Cet épisode témoigne peut-être surtout de l’énervement d’une professionnelle de la politique, fatiguée par des années de mandat difficiles à la tête de son propre pays, face à un dirigeant français faisant preuve d’un certain amateurisme. Puisque Emmanuel Macron a bien vu que personne ne répondait vraiment en Europe à ses discours de 2017, en bon professionnel, il aurait dû comprendre qu’il était inutile d’insister et qu’il fallait passer à autre chose. De plus, Angela Merkel se trouve elle-même face à l’évolution compliquée du paysage politique allemand. Elle n’a sans doute pas envie en plus d’avoir à gérer une crise diplomatique au sein de l’Union européenne provoquée par le Président français, résolu à obtenir une réponse positive de ses partenaires. 

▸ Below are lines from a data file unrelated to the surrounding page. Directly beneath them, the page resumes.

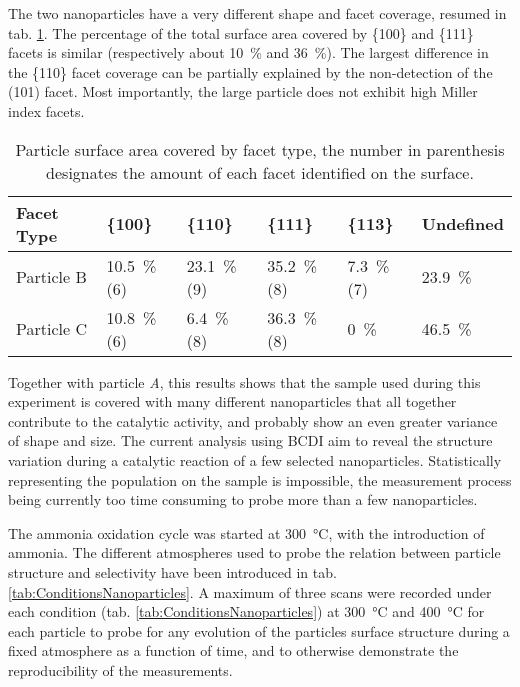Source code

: The two nanoparticles have a very different shape and facet coverage, resumed in tab. \ref{tab:FacetCoverage}.
The percentage of the total surface area covered by \{100\} and \{111\} facets is similar (respectively about \qty{10}{\percent} and \qty{36}{\percent}).
The largest difference in the \{110\} facet coverage can be partially explained by the non-detection of the (101) facet.
Most importantly, the large particle does not exhibit high Miller index facets.

\begin{table}[!htb]
    \centering
    \begin{tabular}{@{}llllll@{}}
    \toprule
    Facet Type & \{100\} & \{110\} & \{111\} & \{113\} & Undefined \\
    \midrule
    Particle B & \qty{10.5}{\percent} (6) & \qty{23.1}{\percent} (9) & \qty{35.2}{\percent} (8) & \qty{7.3}{\percent} (7) & \qty{23.9}{\percent} \\
    Particle C & \qty{10.8}{\percent} (6) &  \qty{6.4}{\percent} (8) & \qty{36.3}{\percent} (8) & \qty{0}{\percent}       & \qty{46.5}{\percent} \\
    \bottomrule
    \end{tabular}%
    \caption{
        Particle surface area covered by facet type, the number in parenthesis designates the amount of each facet identified on the surface.
    }
    \label{tab:FacetCoverage}
\end{table}

Together with particle \textit{A}, this results shows that the sample used during this experiment is covered with many different nanoparticles that all together contribute to the catalytic activity, and probably show an even greater variance of shape and size.
The current analysis using BCDI aim to reveal the structure variation during a catalytic reaction of a few selected nanoparticles.
Statistically representing the population on the sample is impossible, the measurement process being currently too time consuming to probe more than a few nanoparticles.

The ammonia oxidation cycle was started at \qty{300}{\degreeCelsius}, with the introduction of ammonia.
The different atmospheres used to probe the relation between particle structure and selectivity have been introduced in tab. \ref{tab:ConditionsNanoparticles}.
A maximum of three scans were recorded under each condition (tab. \ref{tab:ConditionsNanoparticles}) at \qty{300}{\degreeCelsius} and \qty{400}{\degreeCelsius} for each particle to probe for any evolution of the particles surface structure during a fixed atmosphere as a function of time, and to otherwise demonstrate the reproducibility of the measurements.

Pour ce qui est du couple franco-allemand, il faut d’abord noter que la réconciliation franco-allemande reste à ce jour l’un des récits fondateurs de l’Union européenne actuelle. Personne ne le remet en cause, et l’on continue à accumuler des symboles de cette réconciliation avec le nouveau Traité de l’Elysée signé sous la Présidence Macron. Sur ce fond de réconciliation et de coopération, la relation franco-allemande a toujours été, depuis les années 1950, faite de hauts et de bas, souvent symbolisés pour les grands moments par des couples (De Gaulle-Adenauer, Schmidt-VGE, Mitterrand-Kohl). Les deux derniers présidents français (Sarkozy et Hollande) ne rentreront cependant dans l’histoire de l’intégration européenne que comme le maillon faible d’un couple franco-allemand désormais fortement dominé par l’Allemagne. Le « Merkozy » du temps de Sarkozy fut ainsi surtout un règne sans partage d’Angela Merkel et de son Ministre de l’économie de l’époque, et Hollande fut des plus inexistants. Il est possible que les relations personnelles s’enveniment désormais entre Merkel et Macron, parce que ce dernier veut redonner à la France une parité de leadership, ce à quoi, évidemment, Angela Merkel ne souhaite pas s’habituer sur le tard. 

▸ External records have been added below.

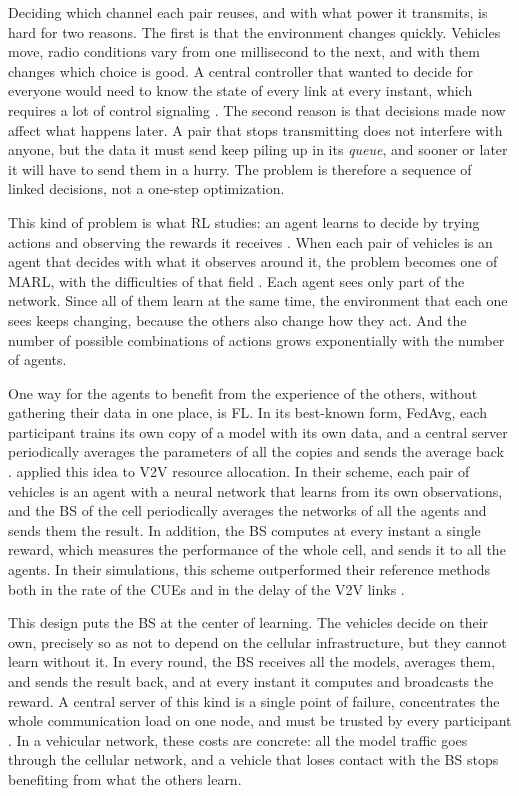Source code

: Deciding which channel each pair reuses, and with what power it transmits, is hard for two reasons. The
first is that the environment changes quickly. Vehicles move, radio conditions vary from one millisecond to
the next, and with them changes which choice is good. A central controller that wanted to decide for
everyone would need to know the state of every link at every instant, which requires a lot of control
signaling \cite{li+22fedmarl}. The second reason is that decisions made now affect what happens later. A pair
that stops transmitting does not interfere with anyone, but the data it must send keep piling up in its
\emph{queue}, and sooner or later it will have to send them in a hurry. The problem is therefore a sequence
of linked decisions, not a one-step optimization.

This kind of problem is what \ac{RL} studies: an agent learns to decide by trying actions and observing the
rewards it receives \cite{sutton+18rl}. When each pair of vehicles is an agent that decides with what it
observes around it, the problem becomes one of \ac{MARL}, with the difficulties of that field
\cite{gronauer+22marlsurvey}. Each agent sees only part of the network. Since all of them
learn at the same time, the environment that each one sees keeps changing, because the others also change
how they act. And the number of possible combinations of actions grows exponentially with the number of
agents.

One way for the agents to benefit from the experience of the others, without gathering their data in one
place, is \ac{FL}. In its best-known form, \ac{FedAvg}, each participant trains its own copy of a model with
its own data, and a central server periodically averages the parameters of all the copies and sends the
average back \cite{mcmahan+17fedavg}. \citet{li+22fedmarl} applied this idea to \ac{V2V} resource
allocation. In their scheme, each pair of vehicles is an agent with a neural network that learns from its
own observations, and the \ac{BS} of the cell periodically averages the networks of all the agents and
sends them the result. In addition, the \ac{BS} computes at every instant a single reward, which measures
the performance of the whole cell, and sends it to all the agents. In their simulations, this scheme
outperformed their reference methods both in the rate of the \acp{CUE} and in the delay of the \ac{V2V}
links \cite{li+22fedmarl}.

This design puts the \ac{BS} at the center of learning. The vehicles decide on their own, precisely so as
not to depend on the cellular infrastructure, but they cannot learn without it. In every round, the \ac{BS}
receives all the models, averages them, and sends the result back, and at every instant it computes and
broadcasts the reward. A central server of this kind is a single point of failure, concentrates the whole
communication load on one node, and must be trusted by every participant \cite{kairouz+21advances,ge+24dfl}.
In a vehicular network, these costs are concrete: all the model traffic goes through the cellular network,
and a vehicle that loses contact with the \ac{BS} stops benefiting from what the others learn.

Par ailleurs, même si les relations personnelles entre les dirigeants sont importantes, il reste que les deux pays divergent sur bien des points dans leur appréciation de la situation mondiale, parce qu’ils n’ont pas les mêmes contraintes de fait. Par exemple, la France ne peut pas se désintéresser de ce qui se passe au Sahel et en Afrique de l’Ouest, ou encore dans le Pacifique (avec la Nouvelle Calédonie, la Polynésie) ou l’Océan Indien (Mayotte, la Réunion). Pour montrer sa bonne volonté, l’Allemagne se force à le faire pour le Sahel, mais sans avoir complètement pris conscience de l’enjeu. Plus généralement, les sociétés allemandes et françaises n’évoluent pas exactement de la même manière : l’Allemagne connait par exemple peu le terrorisme islamiste autochtone, alors même que de nombreux habitants du pays sont désormais musulmans (d’origine turque), mais notre voisin est confronté à un terrorisme néo-nazi des « Allemands de souche » qui infiltrerait jusqu’à ses propres forces armées et services de sécurité ; inversement, la France est, avec la Belgique, le pays d’Europe le plus frappé par un terrorisme islamiste venu des tréfonds de la société française, comme vient de le montrer encore une fois la grande étude de la Fondapol sur le terrorisme dans le monde depuis 1979. 

Au-delà du cas franco-allemand, force est de constater que 70 années d’intégration européenne par le haut et par l’économie n’ont pas réussi à faire une société européenne unique, d’où les difficultés pour agir en commun face aux défis du monde dangereux qui se profile.